TO DO: Write the records out again without change. Leave the pictures behind.

(Stored data)
# # # #

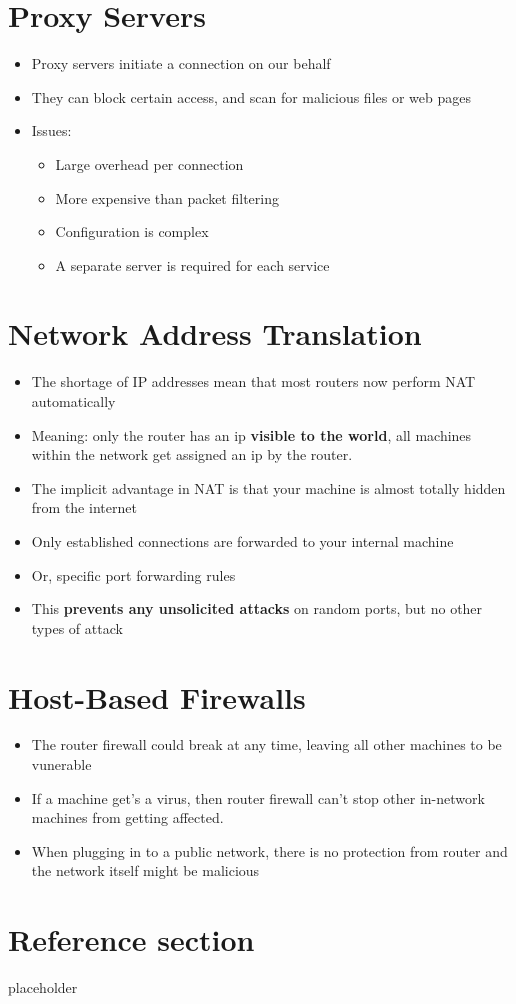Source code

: \documentclass{article}
\begin{document}
\section{Proxy Servers}
\begin{itemize}
  \item Proxy servers initiate a connection on our behalf 
  \item They can block certain access, and scan for malicious files or web pages
  \item Issues:
  \begin{itemize}
    \item Large overhead per connection 
    \item More expensive than packet filtering 
    \item Configuration is complex 
    \item A separate server is required for each service
  \end{itemize}
\end{itemize}

\section{Network Address Translation}
\begin{itemize}
  \item The shortage of IP addresses mean that most routers now perform NAT automatically
  \item Meaning: only the router has an ip \textbf{visible to the world}, all machines within the network get assigned an ip by the router.
  \item The implicit advantage in NAT is that your machine is almost totally hidden from the internet 
  \item Only established connections are forwarded to your internal machine 
  \item Or, specific port forwarding rules 
  \item This\textbf{ prevents any unsolicited attacks} on random ports, but no other types of attack
\end{itemize}

\section{Host-Based Firewalls}
\begin{itemize}
  \item The router firewall could break at any time, leaving all other machines to be vunerable
  \item If a machine get's a virus, then router firewall can't stop other in-network machines from getting affected.
  \item When plugging in to a public network, there is no protection from router and the network itself might be malicious
\end{itemize}

\pagebreak
\section*{Reference section} \label{sec:reference}
\begin{description}
	\item[placeholder] \hfill \\
\end{description}
\end{document}

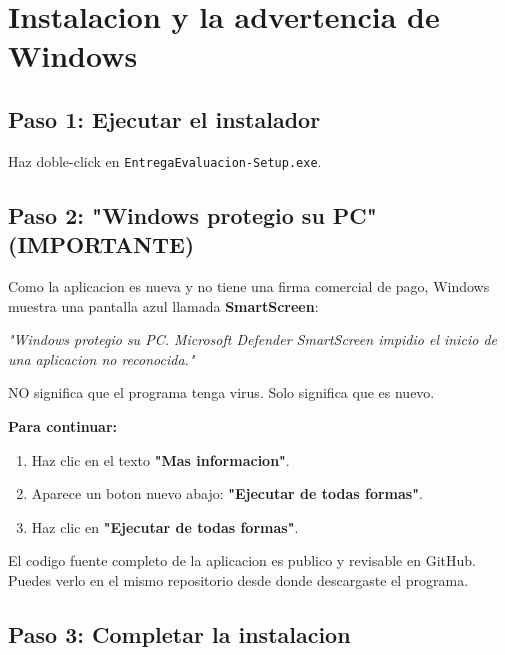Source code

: \documentclass[11pt,a4paper,oneside]{report}
\begin{document}
\chapter{Instalacion y la advertencia de Windows}

\section{Paso 1: Ejecutar el instalador}

Haz doble-click en \texttt{EntregaEvaluacion-Setup.exe}.

\section{Paso 2: "Windows protegio su PC" (IMPORTANTE)}

\begin{warnbox}
Como la aplicacion es nueva y no tiene una firma comercial de pago, Windows
muestra una pantalla azul llamada \textbf{SmartScreen}:

\vspace{4pt}
\textit{"Windows protegio su PC. Microsoft Defender SmartScreen impidio el
inicio de una aplicacion no reconocida."}
\vspace{4pt}

NO significa que el programa tenga virus. Solo significa que es nuevo.
\end{warnbox}

\textbf{Para continuar:}

\begin{enumerate}
  \item Haz clic en el texto \textbf{"Mas informacion"}.
  \item Aparece un boton nuevo abajo: \textbf{"Ejecutar de todas formas"}.
  \item Haz clic en \textbf{"Ejecutar de todas formas"}.
\end{enumerate}

\begin{notebox}
El codigo fuente completo de la aplicacion es publico y revisable en GitHub.
Puedes verlo en el mismo repositorio desde donde descargaste el programa.
\end{notebox}

\section{Paso 3: Completar la instalacion}
\end{document}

# # # #

RESPONSE BELOW:
Source code

: \documentclass{article}
\begin{document}
\section{Proxy Servers}
\begin{itemize}
  \item Proxy servers initiate a connection on our behalf 
  \item They can block certain access, and scan for malicious files or web pages
  \item Issues:
  \begin{itemize}
    \item Large overhead per connection 
    \item More expensive than packet filtering 
    \item Configuration is complex 
    \item A separate server is required for each service
  \end{itemize}
\end{itemize}

\section{Network Address Translation}
\begin{itemize}
  \item The shortage of IP addresses mean that most routers now perform NAT automatically
  \item Meaning: only the router has an ip \textbf{visible to the world}, all machines within the network get assigned an ip by the router.
  \item The implicit advantage in NAT is that your machine is almost totally hidden from the internet 
  \item Only established connections are forwarded to your internal machine 
  \item Or, specific port forwarding rules 
  \item This\textbf{ prevents any unsolicited attacks} on random ports, but no other types of attack
\end{itemize}

\section{Host-Based Firewalls}
\begin{itemize}
  \item The router firewall could break at any time, leaving all other machines to be vunerable
  \item If a machine get's a virus, then router firewall can't stop other in-network machines from getting affected.
  \item When plugging in to a public network, there is no protection from router and the network itself might be malicious
\end{itemize}

\pagebreak
\section*{Reference section} \label{sec:reference}
\begin{description}
	\item[placeholder] \hfill \\
\end{description}
\end{document}

Source code

: \documentclass[11pt,a4paper,oneside]{report}
\begin{document}
\chapter{Instalacion y la advertencia de Windows}

\section{Paso 1: Ejecutar el instalador}

Haz doble-click en \texttt{EntregaEvaluacion-Setup.exe}.

\section{Paso 2: "Windows protegio su PC" (IMPORTANTE)}

\begin{warnbox}
Como la aplicacion es nueva y no tiene una firma comercial de pago, Windows
muestra una pantalla azul llamada \textbf{SmartScreen}:

\vspace{4pt}
\textit{"Windows protegio su PC. Microsoft Defender SmartScreen impidio el
inicio de una aplicacion no reconocida."}
\vspace{4pt}

NO significa que el programa tenga virus. Solo significa que es nuevo.
\end{warnbox}

\textbf{Para continuar:}

\begin{enumerate}
  \item Haz clic en el texto \textbf{"Mas informacion"}.
  \item Aparece un boton nuevo abajo: \textbf{"Ejecutar de todas formas"}.
  \item Haz clic en \textbf{"Ejecutar de todas formas"}.
\end{enumerate}

\begin{notebox}
El codigo fuente completo de la aplicacion es publico y revisable en GitHub.
Puedes verlo en el mismo repositorio desde donde descargaste el programa.
\end{notebox}

\section{Paso 3: Completar la instalacion}
\end{document}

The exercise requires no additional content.